> YOUR TASK
Transcribe exactly the line containing "Бронирование по ID" plus every later line in the data.

> TASK MATERIAL
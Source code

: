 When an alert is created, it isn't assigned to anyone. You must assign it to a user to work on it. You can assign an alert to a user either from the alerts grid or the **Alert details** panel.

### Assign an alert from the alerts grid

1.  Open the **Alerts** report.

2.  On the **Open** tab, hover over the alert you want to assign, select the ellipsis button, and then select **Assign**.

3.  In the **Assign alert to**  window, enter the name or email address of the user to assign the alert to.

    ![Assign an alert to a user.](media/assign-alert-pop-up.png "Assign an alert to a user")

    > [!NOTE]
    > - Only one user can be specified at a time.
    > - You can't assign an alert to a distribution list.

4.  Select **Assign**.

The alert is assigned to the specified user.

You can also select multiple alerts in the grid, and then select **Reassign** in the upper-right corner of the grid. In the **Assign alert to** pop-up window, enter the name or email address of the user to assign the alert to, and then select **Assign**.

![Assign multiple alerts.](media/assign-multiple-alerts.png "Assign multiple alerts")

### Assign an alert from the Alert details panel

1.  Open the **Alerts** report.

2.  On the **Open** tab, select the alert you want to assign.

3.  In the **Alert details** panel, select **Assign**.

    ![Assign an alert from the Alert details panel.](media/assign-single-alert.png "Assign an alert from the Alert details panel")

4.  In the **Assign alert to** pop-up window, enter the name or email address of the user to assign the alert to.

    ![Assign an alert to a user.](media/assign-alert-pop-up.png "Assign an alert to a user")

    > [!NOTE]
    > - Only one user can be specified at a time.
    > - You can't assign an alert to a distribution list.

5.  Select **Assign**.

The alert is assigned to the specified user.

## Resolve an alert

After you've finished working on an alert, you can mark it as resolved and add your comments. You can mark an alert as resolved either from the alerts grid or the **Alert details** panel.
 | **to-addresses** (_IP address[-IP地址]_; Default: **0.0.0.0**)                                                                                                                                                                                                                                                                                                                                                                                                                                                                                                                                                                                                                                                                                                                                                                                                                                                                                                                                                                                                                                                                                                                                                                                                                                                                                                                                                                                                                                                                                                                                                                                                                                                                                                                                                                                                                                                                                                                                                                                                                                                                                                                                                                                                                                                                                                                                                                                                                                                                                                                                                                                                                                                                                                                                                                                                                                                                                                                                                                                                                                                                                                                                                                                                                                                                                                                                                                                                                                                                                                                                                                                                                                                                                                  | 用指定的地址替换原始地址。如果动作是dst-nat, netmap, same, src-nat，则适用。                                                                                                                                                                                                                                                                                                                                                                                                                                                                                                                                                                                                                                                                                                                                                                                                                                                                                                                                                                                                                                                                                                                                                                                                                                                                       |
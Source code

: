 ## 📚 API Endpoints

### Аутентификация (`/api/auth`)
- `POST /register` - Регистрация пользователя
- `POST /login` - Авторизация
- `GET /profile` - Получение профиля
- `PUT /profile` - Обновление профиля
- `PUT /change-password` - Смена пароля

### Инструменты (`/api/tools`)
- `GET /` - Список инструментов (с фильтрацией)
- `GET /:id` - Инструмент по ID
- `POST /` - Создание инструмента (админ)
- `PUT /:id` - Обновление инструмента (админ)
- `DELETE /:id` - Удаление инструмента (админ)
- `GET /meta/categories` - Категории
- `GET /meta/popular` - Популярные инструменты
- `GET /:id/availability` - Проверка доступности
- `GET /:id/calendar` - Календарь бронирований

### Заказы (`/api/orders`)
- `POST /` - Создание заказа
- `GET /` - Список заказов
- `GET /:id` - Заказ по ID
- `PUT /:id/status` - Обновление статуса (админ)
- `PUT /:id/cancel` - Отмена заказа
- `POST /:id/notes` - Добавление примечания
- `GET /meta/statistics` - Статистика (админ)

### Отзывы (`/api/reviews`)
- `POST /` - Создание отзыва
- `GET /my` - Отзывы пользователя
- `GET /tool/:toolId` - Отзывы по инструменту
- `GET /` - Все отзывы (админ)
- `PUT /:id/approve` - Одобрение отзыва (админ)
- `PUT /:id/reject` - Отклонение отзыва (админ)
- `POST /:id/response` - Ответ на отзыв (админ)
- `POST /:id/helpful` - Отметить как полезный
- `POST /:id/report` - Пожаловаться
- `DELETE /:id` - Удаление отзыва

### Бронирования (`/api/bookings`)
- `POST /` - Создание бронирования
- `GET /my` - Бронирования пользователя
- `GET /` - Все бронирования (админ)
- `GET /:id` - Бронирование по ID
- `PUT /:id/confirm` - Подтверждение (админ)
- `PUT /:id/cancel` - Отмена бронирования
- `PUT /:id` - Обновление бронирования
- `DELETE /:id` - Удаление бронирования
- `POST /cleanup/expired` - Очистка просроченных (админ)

> TASK ANSWER
- `GET /:id` - Бронирование по ID
- `PUT /:id/confirm` - Подтверждение (админ)
- `PUT /:id/cancel` - Отмена бронирования
- `PUT /:id` - Обновление бронирования
- `DELETE /:id` - Удаление бронирования
- `POST /cleanup/expired` - Очистка просроченных (админ)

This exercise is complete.